Making the concept of a function well-defined will probably be perceived
as a simplification.

It would be cleaner to require all functional arguments to be true
functions, eliminating the use of symbols and lambda-lists in this
context.  However, in this case we felt that the simplification was not
worth a major incompatible change.


The original form of this proposal suggested that APPLY and friends
should take only true functions as the functional argument.  The
current proposal was written after a discussion of the conversion
problems that such an incompatible change might entail. Some cleanup
committee members would prefer the stronger proposal.  

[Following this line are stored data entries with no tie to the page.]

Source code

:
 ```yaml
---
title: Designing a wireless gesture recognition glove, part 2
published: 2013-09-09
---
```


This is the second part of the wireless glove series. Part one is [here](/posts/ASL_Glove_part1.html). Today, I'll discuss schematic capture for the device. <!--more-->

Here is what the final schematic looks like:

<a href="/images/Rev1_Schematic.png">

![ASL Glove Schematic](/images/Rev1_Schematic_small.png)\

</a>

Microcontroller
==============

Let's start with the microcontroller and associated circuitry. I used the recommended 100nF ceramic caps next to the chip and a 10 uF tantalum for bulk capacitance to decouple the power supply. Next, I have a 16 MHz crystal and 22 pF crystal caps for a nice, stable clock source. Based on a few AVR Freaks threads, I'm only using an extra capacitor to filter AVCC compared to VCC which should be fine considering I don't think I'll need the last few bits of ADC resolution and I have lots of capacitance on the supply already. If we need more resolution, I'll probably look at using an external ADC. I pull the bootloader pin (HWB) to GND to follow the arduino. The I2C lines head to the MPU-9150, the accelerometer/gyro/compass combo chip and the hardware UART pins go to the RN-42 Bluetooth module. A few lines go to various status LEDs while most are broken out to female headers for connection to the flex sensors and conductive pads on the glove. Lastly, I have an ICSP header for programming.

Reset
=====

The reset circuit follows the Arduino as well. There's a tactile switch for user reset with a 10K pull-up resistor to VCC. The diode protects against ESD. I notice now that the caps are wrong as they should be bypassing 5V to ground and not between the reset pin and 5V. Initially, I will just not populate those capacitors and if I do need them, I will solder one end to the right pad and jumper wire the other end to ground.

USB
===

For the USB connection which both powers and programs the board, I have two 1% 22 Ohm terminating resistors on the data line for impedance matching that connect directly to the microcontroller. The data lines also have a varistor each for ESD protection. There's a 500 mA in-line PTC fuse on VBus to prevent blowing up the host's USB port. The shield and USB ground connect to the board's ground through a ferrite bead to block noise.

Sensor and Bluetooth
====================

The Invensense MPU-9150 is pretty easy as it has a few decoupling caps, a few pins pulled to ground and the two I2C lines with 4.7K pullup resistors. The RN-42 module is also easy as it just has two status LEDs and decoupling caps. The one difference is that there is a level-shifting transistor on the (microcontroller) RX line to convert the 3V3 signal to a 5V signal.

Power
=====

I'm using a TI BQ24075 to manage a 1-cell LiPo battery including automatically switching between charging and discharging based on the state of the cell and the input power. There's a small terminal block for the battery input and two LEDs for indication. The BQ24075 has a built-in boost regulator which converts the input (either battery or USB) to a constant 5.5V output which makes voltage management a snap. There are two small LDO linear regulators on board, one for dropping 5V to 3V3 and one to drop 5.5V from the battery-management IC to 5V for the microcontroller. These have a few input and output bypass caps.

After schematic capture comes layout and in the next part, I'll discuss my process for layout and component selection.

Some committee members have argued for an APPLICABLE-P predicate that
would be true of all objects that can be passed as the functional
argument to APPLY and friends: true functions, lambda lists, and symbols
that are FBOUNDP.  Fahlman believes that this is not terribly useful and
can easily be defined by any user who wants it (or something similar).
In any event, this can be handled in a separate proposal.

Pitman believes that items 4 and 5 are major incopatibilities, and would
prefer if FUNCTION and SYMBOL-FUNCTION be allowed to return things which
are non-functions if those objects can be coerced to functions, and SETF
of SYMBOL-FUNCTION can accept such a coercible object,    and the value
later retrieved will be the given object (not a coerced form of it),
though obviously internally some encapsulation may want to go on for
stock hardware to make function calling fast.

The cleanup committee believes that the definition of COMPILE needs
clarification, but that it should be done in a separate proposal. The
change to COMPILE in this proposal is the minimum necessary.